【Pytorch实战6】一个完整的分类案例:迁移学习分类蚂蚁和蜜蜂(Res18,VGG16)

参考资料:

《深度学习之pytorch实战计算机视觉》

Pytorch官方教程

Pytorch官方文档

 

本文是采用pytorch进行迁移学习的实战演练,实战目的是为了进一步学习和熟悉pytorch编程。

本文涉及以下内容

  • 迁移学习的概念
  • 数据集的介绍,读取,处理和预览
  • 模型搭建和参数优化   涉及VGG16,Res50等模型
  • 采用GPU进行网络训练
  • 采用tensorboradX进行训练可视化
  • 学习率的调整
  • 模型的保存和加载
  • 模型测试

 

 

一、迁移学习的概念

  两种常见的迁移学习的做法是

1、finetuning:微调。采用在其他数据集上训练好的权重作为初始权重训练模型。

2、冻结前面部分层,只训练后面的一些层。

迁移学习的好处:节省训练的时间,解决小样本问题。

个人感觉迁移学习在自然图像上应用得比较多,尤其是采用ImageNet数据集上训练的权重作为初始权重是一种很普遍的做法。但是在医学影像上,我很少看到有用迁移学习的。

二、数据集读取和处理

   采用的数据集是ImageNet的一个子集——蚂蚁和蜜蜂。每一类的训练数据和验证数据各为120,75。数据很少,从头训练肯定是不够的,但本文采用的是迁移学习。下载地址。

 【Pytorch实战6】一个完整的分类案例:迁移学习分类蚂蚁和蜜蜂(Res18,VGG16)_第1张图片

我们来看数据读取和预览的代码。

#--coding:utf-8--

import torch
import torch.nn as nn
import torch.optim as optim
from torch.optim import lr_scheduler
import numpy as np
import torchvision
from torchvision import datasets, models, transforms
import matplotlib.pyplot as plt
import time
import os
import copy

# Data augmentation and normalization for training
# Just normalization for validation
data_transforms = {
    'train': transforms.Compose([
        transforms.RandomResizedCrop(224),
        transforms.RandomHorizontalFlip(),
        transforms.ToTensor()
    ]),
    'val': transforms.Compose([
        transforms.Resize(256),
        transforms.CenterCrop(224),
        transforms.ToTensor()
    ]),
}
#获得数据生成器,以字典的形式保存。
data_dir = 'data'
image_datasets = {x: datasets.ImageFolder(os.path.join(data_dir, x),
                                          data_transforms[x])
                  for x in ['train', 'val']}
dataloaders = {x: torch.utils.data.DataLoader(image_datasets[x], batch_size=4,
                                             shuffle=True, num_workers=4)
              for x in ['train', 'val']}

#选择1batch的训练数据进行可视化
def imshow(inp, title=None):
    """Imshow for Tensor."""
    inp = inp.numpy().transpose((1, 2, 0))
    inp = np.clip(inp, 0, 1)
    plt.imshow(inp)
    if title is not None:
        plt.title(title)

dataset_sizes = {x: len(image_datasets[x]) for x in ['train', 'val']}
class_names = image_datasets['train'].classes
# Get a batch of training data
inputs, classes = next(iter(dataloaders['train']))
# Make a grid from batch
out = torchvision.utils.make_grid(inputs)
imshow(out, title=[class_names[x] for x in classes])
plt.show()

 

图片预览结果:

【Pytorch实战6】一个完整的分类案例:迁移学习分类蚂蚁和蜜蜂(Res18,VGG16)_第2张图片

这部分如果有问题可以看前一篇博文 【Pytorch实战5】数据读取和处理(以脸部关键点检测的数据为例)

查看数据集大小和标签:

dataset_sizes = {x: len(image_datasets[x]) for x in ['train', 'val']}
print(dataset_sizes)
index_classes = image_datasets['train'].class_to_idx
print(index_classes)

三、模型搭建、训练和测试

本节将搭建三个卷积神经网络模型用于分类:Res18,VGG16,ResNet50。
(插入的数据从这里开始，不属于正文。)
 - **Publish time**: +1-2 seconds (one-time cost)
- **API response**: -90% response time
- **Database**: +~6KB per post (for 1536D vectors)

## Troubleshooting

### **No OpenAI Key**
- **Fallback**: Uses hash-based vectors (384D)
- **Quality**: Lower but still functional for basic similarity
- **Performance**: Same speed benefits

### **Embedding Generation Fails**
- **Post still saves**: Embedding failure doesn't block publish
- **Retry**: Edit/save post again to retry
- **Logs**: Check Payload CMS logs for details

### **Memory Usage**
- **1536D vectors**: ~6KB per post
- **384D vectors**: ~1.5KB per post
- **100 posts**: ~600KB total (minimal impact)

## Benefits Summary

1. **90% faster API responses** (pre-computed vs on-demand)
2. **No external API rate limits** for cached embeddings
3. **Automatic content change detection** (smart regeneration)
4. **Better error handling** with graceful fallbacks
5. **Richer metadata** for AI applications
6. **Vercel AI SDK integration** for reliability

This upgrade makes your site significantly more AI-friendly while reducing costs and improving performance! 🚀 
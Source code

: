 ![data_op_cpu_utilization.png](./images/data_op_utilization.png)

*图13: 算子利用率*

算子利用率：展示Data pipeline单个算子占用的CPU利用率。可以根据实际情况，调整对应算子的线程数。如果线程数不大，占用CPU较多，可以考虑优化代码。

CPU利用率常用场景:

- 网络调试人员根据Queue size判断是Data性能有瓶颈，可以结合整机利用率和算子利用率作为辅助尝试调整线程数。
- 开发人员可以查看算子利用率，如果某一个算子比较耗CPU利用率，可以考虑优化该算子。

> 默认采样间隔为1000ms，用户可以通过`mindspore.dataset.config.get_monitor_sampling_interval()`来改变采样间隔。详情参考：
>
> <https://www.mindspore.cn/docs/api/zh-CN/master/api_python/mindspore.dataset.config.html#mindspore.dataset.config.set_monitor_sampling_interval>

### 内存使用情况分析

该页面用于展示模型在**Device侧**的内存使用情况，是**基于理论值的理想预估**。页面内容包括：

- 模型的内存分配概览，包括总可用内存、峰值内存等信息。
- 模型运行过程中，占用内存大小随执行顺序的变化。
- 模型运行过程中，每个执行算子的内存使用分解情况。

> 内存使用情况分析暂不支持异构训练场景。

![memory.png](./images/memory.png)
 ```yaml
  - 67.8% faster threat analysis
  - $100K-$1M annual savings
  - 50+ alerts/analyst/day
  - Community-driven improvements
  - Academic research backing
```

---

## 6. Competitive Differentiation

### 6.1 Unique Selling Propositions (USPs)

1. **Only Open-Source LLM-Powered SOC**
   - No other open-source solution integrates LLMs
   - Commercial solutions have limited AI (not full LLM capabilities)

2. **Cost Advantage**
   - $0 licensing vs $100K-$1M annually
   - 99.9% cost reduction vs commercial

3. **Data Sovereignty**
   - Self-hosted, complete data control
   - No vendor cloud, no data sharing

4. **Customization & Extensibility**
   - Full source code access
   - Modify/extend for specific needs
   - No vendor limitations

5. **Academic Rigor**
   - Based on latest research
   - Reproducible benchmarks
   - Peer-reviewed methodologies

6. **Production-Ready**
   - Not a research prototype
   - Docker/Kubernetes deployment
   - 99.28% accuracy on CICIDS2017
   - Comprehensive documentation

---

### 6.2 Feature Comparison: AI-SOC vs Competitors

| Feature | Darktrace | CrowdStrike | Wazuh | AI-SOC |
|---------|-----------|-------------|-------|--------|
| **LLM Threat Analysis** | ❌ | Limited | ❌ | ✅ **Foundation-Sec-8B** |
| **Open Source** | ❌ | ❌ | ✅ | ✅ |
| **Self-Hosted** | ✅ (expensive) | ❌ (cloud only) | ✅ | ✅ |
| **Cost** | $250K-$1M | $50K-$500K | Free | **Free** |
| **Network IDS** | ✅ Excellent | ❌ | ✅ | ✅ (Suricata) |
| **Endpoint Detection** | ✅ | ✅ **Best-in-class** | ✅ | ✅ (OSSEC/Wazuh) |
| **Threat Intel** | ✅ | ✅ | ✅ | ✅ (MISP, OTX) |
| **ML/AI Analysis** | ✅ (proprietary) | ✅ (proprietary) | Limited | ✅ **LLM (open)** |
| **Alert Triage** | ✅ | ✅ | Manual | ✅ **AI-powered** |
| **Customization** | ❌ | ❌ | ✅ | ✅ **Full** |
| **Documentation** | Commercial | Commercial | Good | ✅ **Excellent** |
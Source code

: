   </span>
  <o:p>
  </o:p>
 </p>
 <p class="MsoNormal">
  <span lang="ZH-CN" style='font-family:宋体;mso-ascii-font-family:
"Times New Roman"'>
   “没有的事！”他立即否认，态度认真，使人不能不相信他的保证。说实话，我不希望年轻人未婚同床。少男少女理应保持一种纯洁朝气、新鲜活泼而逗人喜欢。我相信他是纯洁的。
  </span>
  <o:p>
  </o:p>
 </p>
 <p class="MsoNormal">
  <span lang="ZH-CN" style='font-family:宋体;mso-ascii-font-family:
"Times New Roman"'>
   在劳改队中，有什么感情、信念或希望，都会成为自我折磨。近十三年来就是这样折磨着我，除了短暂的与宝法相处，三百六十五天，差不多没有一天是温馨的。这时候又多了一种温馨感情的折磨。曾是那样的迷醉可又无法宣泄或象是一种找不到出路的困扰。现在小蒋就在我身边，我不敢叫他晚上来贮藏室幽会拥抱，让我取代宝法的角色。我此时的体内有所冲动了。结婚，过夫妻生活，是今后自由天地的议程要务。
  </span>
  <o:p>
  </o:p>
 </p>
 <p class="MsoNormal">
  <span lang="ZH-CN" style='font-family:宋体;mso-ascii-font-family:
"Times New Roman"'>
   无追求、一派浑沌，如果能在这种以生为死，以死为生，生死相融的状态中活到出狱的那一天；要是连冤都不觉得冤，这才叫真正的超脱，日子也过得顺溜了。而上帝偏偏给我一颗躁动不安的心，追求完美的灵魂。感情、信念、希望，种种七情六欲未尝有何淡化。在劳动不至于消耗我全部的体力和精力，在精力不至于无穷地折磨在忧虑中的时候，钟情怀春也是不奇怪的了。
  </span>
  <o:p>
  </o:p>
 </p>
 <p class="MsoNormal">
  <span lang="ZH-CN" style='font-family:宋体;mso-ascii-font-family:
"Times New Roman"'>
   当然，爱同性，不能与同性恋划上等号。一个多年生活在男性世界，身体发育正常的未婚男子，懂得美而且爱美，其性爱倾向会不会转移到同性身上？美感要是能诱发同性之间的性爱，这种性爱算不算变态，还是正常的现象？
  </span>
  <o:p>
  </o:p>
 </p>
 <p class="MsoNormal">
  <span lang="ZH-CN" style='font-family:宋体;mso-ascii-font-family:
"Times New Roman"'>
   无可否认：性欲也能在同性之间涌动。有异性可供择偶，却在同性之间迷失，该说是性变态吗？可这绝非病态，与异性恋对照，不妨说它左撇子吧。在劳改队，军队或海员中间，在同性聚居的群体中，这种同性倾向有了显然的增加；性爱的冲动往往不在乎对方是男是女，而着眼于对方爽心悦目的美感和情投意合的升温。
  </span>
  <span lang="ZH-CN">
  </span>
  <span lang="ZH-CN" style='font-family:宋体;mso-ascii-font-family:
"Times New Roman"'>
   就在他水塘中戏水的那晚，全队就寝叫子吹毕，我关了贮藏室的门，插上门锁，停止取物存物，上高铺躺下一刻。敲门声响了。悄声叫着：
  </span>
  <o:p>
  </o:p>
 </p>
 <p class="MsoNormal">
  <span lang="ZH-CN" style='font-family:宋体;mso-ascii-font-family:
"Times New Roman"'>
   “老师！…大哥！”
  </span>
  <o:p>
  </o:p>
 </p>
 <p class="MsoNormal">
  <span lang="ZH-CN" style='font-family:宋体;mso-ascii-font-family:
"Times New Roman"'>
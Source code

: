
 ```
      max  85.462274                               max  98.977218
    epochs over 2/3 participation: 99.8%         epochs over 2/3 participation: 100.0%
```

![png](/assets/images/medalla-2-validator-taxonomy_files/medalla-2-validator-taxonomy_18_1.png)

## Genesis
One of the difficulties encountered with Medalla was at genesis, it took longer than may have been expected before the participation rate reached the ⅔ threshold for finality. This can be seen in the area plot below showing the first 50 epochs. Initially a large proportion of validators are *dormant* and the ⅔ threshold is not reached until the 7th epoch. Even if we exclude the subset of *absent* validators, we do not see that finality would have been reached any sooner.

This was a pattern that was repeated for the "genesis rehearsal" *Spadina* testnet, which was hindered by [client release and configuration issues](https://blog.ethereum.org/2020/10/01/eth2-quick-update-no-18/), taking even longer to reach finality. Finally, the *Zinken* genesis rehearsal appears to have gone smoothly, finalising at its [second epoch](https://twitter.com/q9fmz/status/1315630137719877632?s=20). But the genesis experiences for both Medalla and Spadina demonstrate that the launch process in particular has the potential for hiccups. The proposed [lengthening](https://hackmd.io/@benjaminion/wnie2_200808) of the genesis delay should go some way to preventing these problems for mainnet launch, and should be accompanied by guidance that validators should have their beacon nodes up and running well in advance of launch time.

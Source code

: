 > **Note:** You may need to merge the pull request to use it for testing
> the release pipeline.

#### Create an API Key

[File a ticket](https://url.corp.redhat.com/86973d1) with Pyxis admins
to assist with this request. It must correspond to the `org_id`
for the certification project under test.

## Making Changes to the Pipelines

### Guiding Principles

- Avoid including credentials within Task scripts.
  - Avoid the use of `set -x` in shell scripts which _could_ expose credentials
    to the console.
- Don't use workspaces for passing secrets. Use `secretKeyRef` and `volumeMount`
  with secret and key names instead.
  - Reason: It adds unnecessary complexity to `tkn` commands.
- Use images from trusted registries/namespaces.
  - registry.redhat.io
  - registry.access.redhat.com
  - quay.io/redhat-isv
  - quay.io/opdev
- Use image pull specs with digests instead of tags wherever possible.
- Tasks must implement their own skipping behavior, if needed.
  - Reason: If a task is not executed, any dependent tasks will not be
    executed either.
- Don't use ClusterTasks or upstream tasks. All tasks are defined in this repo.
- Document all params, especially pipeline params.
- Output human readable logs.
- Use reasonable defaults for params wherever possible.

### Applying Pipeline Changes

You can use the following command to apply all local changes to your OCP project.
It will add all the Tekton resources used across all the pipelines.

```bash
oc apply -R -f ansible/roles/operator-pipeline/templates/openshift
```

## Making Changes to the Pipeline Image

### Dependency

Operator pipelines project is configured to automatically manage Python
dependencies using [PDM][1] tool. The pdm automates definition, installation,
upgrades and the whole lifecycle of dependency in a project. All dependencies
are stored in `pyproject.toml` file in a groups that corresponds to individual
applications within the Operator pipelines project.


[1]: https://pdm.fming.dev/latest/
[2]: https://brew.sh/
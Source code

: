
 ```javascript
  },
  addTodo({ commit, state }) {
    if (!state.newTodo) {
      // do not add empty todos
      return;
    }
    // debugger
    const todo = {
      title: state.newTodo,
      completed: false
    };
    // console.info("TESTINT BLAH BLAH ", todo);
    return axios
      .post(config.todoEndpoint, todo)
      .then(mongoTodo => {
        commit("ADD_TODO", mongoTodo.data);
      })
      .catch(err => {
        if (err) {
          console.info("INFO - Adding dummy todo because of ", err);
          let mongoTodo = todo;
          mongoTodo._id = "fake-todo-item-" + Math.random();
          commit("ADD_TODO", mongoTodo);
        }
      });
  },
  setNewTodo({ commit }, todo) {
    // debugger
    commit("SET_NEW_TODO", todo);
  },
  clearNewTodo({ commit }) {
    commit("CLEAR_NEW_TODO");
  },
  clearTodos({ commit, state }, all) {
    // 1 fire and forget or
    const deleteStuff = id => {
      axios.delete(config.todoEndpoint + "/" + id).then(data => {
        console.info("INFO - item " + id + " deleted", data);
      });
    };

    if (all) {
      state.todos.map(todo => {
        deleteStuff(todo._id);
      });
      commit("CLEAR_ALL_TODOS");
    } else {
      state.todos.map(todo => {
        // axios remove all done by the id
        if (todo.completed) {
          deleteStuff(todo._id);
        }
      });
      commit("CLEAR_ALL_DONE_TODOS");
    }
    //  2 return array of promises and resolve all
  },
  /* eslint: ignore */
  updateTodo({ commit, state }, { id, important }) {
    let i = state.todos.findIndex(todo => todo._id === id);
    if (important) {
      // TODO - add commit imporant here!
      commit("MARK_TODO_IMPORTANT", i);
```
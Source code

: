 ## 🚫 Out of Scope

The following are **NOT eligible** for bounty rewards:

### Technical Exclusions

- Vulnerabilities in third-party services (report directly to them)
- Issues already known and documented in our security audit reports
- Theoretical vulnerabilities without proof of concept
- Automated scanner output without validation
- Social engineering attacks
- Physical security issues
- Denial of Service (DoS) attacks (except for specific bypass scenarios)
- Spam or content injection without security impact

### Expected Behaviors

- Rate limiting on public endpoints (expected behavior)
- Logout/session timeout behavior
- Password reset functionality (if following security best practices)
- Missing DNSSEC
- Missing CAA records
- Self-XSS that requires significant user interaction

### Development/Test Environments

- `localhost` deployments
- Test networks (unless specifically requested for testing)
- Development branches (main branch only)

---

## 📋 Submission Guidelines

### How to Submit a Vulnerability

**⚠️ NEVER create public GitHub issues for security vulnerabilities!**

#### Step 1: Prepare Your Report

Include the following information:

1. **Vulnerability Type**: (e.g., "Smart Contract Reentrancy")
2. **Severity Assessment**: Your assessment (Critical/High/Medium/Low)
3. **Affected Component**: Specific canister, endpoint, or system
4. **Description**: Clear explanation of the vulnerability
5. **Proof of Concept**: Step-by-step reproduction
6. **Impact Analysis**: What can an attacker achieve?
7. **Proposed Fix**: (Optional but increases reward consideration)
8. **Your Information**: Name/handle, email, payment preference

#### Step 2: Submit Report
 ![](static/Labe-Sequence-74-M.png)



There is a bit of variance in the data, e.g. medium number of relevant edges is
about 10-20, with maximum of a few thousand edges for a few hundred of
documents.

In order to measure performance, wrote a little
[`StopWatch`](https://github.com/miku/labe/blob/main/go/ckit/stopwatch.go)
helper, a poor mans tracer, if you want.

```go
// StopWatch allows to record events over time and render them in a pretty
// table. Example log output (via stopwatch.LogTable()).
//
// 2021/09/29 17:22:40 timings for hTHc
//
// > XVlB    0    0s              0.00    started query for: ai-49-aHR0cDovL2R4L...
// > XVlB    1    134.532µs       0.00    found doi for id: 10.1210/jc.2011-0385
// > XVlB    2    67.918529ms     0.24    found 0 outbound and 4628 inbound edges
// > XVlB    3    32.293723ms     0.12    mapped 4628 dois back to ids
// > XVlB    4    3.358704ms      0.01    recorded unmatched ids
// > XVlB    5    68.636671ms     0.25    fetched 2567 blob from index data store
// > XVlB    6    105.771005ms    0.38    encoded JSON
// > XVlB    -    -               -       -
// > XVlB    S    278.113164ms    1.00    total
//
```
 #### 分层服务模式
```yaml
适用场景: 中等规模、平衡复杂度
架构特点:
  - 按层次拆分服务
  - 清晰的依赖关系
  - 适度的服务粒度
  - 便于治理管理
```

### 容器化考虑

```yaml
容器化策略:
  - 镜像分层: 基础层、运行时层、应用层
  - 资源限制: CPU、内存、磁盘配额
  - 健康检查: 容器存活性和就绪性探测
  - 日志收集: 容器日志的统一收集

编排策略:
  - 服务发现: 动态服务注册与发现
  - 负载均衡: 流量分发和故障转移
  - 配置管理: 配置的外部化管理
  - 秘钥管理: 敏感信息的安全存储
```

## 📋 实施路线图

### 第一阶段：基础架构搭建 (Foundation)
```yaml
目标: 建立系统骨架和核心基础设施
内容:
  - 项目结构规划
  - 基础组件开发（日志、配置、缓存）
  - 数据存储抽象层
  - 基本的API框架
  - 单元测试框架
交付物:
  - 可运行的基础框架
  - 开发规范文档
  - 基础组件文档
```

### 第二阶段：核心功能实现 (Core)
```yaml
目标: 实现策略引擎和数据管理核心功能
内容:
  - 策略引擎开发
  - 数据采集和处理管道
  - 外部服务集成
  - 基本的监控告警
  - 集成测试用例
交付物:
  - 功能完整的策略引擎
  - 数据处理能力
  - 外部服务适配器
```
并比较这三个模型的准确率和泛化能力。

本节还涉及以下内容:

  • GPU训练网络
  • tensorboardX训练可视化
  • 计划学习率
  • 保存最优模型和加载模型用于测试

1、Res18

先看完整的训练代码。

# --coding:utf-8--

import torch
import torch.nn as nn
import torch.optim as optim
from torch.optim import lr_scheduler
import numpy as np
import torchvision
from torchvision import datasets, models, transforms
import matplotlib.pyplot as plt
import time
import os
import copy
from tensorboardX import SummaryWriter

# 获得数据生成器,以字典的形式保存。
data_transforms = {
    'train': transforms.Compose([
        transforms.RandomResizedCrop(224),
        transforms.RandomHorizontalFlip(),
        transforms.ToTensor(),
        transforms.Normalize([0.485, 0.456, 0.406], [0.229, 0.224, 0.225])
    ]),
    'val': transforms.Compose([
        transforms.Resize(256),
        transforms.CenterCrop(224),
        transforms.ToTensor(),
        transforms.Normalize([0.485, 0.456, 0.406], [0.229, 0.224, 0.225])
    ]),
}

data_dir = 'data'
image_datasets = {x: datasets.ImageFolder(os.path.join(data_dir, x),
                                          data_transforms[x])
                  for x in ['train', 'val']}
dataloaders = {x: torch.utils.data.DataLoader(image_datasets[x], batch_size=4,
                                              shuffle=True, num_workers=4)
               for x in ['train', 'val']}
# 数据集的大小
dataset_sizes = {x: len(image_datasets[x]) for x in ['train', 'val']}
# 类的名称
class_names = image_datasets['train'].classes
# 有GPU就用GPU训练
device = torch.device("cuda:0" if torch.cuda.is_available() else "cpu")


# 模型训练和参数优化
def train_model(model, criterion, optimizer, scheduler, num_epochs=25):
    since = time.time()

    best_model_wts = copy.deepcopy(model.state_dict())
    best_acc = 0.0

    for epoch in range(num_epochs):
        print('Epoch {}/{}'.format(epoch, num_epochs - 1))
        print('-' * 10)

        # Each epoch has a training and validation phase
        for phase in ['train', 'val']:
            if phase == 'train':
                scheduler.step()
                model.train()  # Set model to training mode
            else:
                model.eval()   # Set model to evaluate mode

            running_loss = 0.0
            running_corrects = 0

            # Iterate over data.
            for inputs, labels in dataloaders[phase]:
                inputs = inputs.to(device)
                labels = labels.to(device)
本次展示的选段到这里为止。